… Y +
Gabriel Albiac (R) En el aburrido bodrio de desagravio sevillano en honor del Caudillo y de su emprendedora esposa, apuntó, pese a todo, un momento divertido. Y una secuela más divertida aún, cuando la entrometida cónyuge del gurú Iglesias, se lanzó en cuerpo y alma a una refriega a la cual ninguna de sus hermanas socialistas la había invitado.
La cosa es que las viejas –o sea, de mi generación– feministas del PSOE andaban furibundas con la homologación victimaria de una confusa amalgama catalogada como primordial sujeto histórico de nuestro tiempo, bajo las siglas «LGTBIQ+». El tal abracadabra determinaría, como sujeto político idéntico en sus comunes intereses, a la agrupación de «lesbianas», «gays» (anglicismo usual), transexuales, bisexuales, intersexuales, «queers» (anglicismo de más reciente factura, que equivale a algo así como «chocante» o «escandaloso» o «bizarro»)… y más.
En un poco habitual arrebato de sensatez, las «viejas» han suprimido del colectivo sacrificial los dos últimos caracteres tipográficos: «Q» y «+». Igual hubieran podido suprimir el resto. Pero, allá ellas a la hora de inventar identidades. Allá ellas, y allá sus colegas del oratorio «Irene Montero», cuya cólera se ha disparado, de inmediato, a las más altas cumbres de la furia. En fulminación lanzada por la suma sacerdotisa de la secta, «esto del PSOE no es feminismo clásico es transfobia». Porque, como es bien sabido por todo el que no sea un facha miserable, «las mujeres trans son mujeres, tengan pene o tengan vagina».
No tomemos demasiado en cuenta la elemental transgresión lógica que consiste en incluir en la definición lo definido: «las mujeres trans son mujeres» sería, en el mejor de los casos una tautología del tipo «a es a». La expresión «mujer trans» como sujeto del enunciado presupone su predicado, «mujer», como un forzoso pleonasmo. Para poder ser marcada como verdadera o falsa, la frase habría de construirse con sujeto y predicado diferentes; en este caso: «los (o las) trans son mujeres». Y, a partir de ese punto, la complejidad del problema pasaría a desplazar la infantil niñería de decir, con los terraplanistas, que «un planeta plano es un planeta»; o que «un triángulo pentagonal es un triángulo. Tengan pene o tengan vagina», por supuesto
Pero allá viejas y neos con debates que hubieran regocijado al más decadente Bizancio. Dejemos, por un momento, de lado el significado de las iniciales superpuestas. Lo verdaderamente maravilloso es que, tras los veinticinco siglos transcurridos desde que Aristóteles asentara las bases de la lógica formal, haya gente –y no poca– que acepte introducir en una definición la marca de una indefinición abierta: «y +». Y más… ¿qué? ¿Introduciremos en la identidad de los nuevos sujetos transformadores a los tornillos de acero inoxidable? ¿O a las fundas de plexiglás para teléfonos móviles? ¿O al verde y navideño acebo que tanto nos alegra el fin de año? ¿O a los astros legendarios de la galaxia Rigel? Todos ellos son «+»: más de lo que hasta ahora habíamos incluido. Todos ellos y una infinitud de posibilidades indefinidas. Un definición que nunca acaba, no es una definición. Es un juego de espiritismo.

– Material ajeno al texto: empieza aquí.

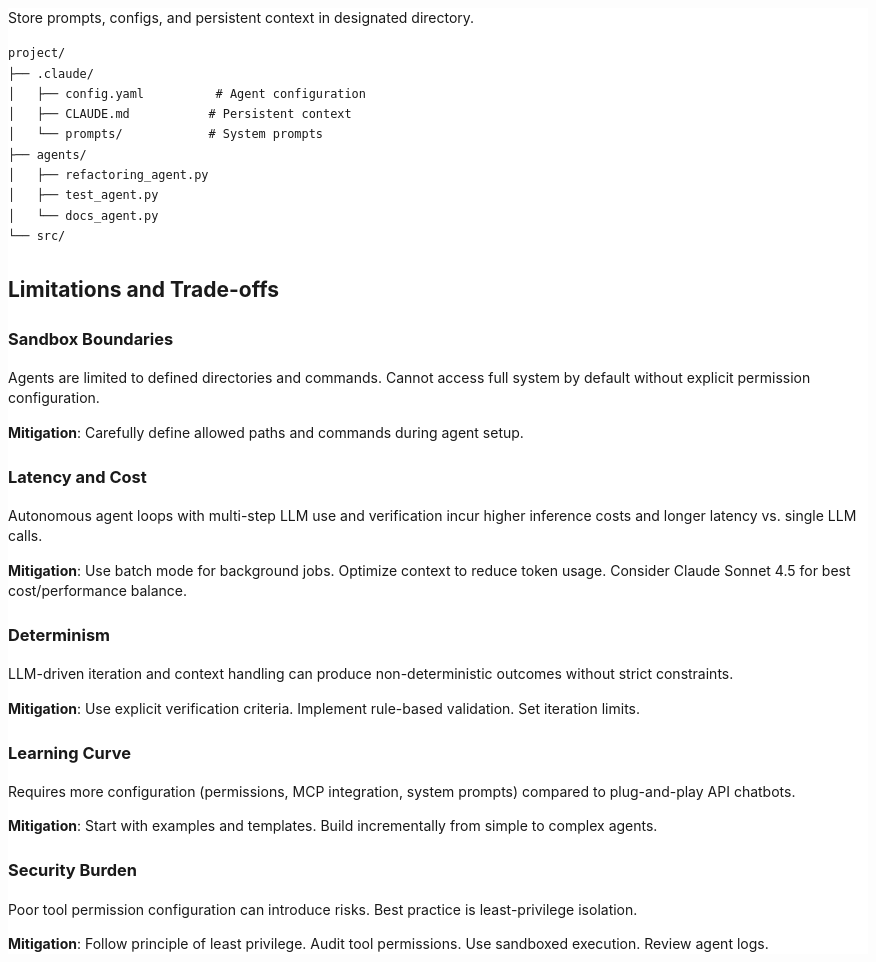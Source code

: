 Store prompts, configs, and persistent context in designated directory.

```
project/
├── .claude/
│   ├── config.yaml          # Agent configuration
│   ├── CLAUDE.md           # Persistent context
│   └── prompts/            # System prompts
├── agents/
│   ├── refactoring_agent.py
│   ├── test_agent.py
│   └── docs_agent.py
└── src/
```

## Limitations and Trade-offs

### Sandbox Boundaries

Agents are limited to defined directories and commands. Cannot access full system by default without explicit permission configuration.

**Mitigation**: Carefully define allowed paths and commands during agent setup.

### Latency and Cost

Autonomous agent loops with multi-step LLM use and verification incur higher inference costs and longer latency vs. single LLM calls.

**Mitigation**: Use batch mode for background jobs. Optimize context to reduce token usage. Consider Claude Sonnet 4.5 for best cost/performance balance.

### Determinism

LLM-driven iteration and context handling can produce non-deterministic outcomes without strict constraints.

**Mitigation**: Use explicit verification criteria. Implement rule-based validation. Set iteration limits.

### Learning Curve

Requires more configuration (permissions, MCP integration, system prompts) compared to plug-and-play API chatbots.

**Mitigation**: Start with examples and templates. Build incrementally from simple to complex agents.

### Security Burden

Poor tool permission configuration can introduce risks. Best practice is least-privilege isolation.

**Mitigation**: Follow principle of least privilege. Audit tool permissions. Use sandboxed execution. Review agent logs.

A ese modo de agrupar elementos ignorados, bajo el poder de una invocación verbal que finge conjurarlos a la vida, llamamos magia. Pero la gran sacerdotisa prefiere, en su sabiduría, darle por nombre «política». Revolucionaria, incluso. A Harry Potter le hubiera encantado. Y a las brujas y brujos, mosconenando sobre sus escobas. No tanta gracia le hubiera hecho al sobrio pensador que dictamina: «determinatio negatio est». Pero eso era en otro tiempo. Ahora, toca hechicería.